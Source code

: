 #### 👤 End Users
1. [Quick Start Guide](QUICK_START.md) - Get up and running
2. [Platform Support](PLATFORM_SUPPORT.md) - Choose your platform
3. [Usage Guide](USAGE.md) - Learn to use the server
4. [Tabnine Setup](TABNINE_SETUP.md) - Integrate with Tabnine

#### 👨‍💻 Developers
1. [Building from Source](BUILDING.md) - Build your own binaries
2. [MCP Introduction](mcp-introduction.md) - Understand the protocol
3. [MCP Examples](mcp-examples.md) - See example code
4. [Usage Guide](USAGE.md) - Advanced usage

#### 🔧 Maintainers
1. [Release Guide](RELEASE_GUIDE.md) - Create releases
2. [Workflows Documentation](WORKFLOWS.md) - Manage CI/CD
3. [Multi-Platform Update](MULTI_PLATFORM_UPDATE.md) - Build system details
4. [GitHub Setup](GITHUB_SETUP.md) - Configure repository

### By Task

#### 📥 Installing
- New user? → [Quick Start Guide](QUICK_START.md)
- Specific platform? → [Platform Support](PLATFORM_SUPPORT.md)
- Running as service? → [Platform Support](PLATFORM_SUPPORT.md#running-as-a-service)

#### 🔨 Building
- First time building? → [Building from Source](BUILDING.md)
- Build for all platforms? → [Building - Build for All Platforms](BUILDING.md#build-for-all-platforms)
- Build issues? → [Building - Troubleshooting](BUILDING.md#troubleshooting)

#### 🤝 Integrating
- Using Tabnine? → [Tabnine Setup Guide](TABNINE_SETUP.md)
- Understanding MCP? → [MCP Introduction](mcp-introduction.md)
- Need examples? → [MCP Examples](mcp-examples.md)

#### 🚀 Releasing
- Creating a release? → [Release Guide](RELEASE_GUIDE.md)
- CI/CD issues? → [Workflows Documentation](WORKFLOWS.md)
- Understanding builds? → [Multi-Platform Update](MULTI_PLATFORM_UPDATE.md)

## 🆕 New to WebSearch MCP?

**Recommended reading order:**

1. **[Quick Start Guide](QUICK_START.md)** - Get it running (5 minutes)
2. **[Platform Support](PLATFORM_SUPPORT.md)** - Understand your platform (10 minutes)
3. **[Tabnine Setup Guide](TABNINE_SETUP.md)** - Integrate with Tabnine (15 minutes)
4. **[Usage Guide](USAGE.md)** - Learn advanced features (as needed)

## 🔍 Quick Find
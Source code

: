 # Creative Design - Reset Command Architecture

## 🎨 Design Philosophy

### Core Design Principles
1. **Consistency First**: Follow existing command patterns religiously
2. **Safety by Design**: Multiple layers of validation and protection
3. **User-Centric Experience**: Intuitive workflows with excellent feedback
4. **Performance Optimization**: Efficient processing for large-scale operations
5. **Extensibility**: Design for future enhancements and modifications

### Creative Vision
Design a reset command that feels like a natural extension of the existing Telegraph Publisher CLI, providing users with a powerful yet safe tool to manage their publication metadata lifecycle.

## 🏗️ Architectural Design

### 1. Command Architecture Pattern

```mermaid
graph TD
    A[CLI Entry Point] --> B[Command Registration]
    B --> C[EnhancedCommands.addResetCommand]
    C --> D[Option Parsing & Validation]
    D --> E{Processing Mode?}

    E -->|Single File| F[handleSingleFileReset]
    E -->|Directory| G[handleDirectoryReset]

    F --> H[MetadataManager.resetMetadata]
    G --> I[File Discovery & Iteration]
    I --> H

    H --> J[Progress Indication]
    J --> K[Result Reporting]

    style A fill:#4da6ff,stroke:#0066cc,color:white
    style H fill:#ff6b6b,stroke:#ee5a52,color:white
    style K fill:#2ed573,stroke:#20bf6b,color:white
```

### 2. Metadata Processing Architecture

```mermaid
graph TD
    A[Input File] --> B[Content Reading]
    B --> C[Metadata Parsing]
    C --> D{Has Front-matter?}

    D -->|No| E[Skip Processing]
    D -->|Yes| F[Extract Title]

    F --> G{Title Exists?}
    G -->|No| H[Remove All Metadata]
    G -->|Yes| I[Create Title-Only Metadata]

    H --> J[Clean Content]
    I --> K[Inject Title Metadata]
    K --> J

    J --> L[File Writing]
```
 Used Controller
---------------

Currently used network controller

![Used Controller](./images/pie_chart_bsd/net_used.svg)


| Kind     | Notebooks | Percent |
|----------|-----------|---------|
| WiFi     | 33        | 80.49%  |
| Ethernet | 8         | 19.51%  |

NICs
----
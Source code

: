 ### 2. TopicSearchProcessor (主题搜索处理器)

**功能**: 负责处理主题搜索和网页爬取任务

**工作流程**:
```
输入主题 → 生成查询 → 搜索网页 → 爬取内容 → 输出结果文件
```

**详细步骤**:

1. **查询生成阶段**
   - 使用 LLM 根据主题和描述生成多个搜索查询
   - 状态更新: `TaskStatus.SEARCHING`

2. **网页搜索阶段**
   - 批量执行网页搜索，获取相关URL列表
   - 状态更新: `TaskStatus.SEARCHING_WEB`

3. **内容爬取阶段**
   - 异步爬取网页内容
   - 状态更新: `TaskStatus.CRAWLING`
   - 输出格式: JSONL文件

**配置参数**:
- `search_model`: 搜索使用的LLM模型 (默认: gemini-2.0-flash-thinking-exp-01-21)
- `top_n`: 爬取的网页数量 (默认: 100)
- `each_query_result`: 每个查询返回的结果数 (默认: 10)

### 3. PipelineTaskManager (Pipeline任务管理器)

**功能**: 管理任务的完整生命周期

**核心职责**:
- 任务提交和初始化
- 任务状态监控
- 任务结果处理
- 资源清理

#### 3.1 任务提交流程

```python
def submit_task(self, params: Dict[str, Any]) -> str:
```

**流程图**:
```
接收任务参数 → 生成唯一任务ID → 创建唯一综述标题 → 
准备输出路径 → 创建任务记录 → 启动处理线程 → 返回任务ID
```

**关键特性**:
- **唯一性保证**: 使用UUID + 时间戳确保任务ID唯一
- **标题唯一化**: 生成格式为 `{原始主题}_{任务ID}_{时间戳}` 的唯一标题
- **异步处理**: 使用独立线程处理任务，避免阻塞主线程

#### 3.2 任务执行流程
======
[The problem]
Only a number is expected here: the tally of lines above that contain "Introduction". Please write nothing more.

[Result of this exercise]
2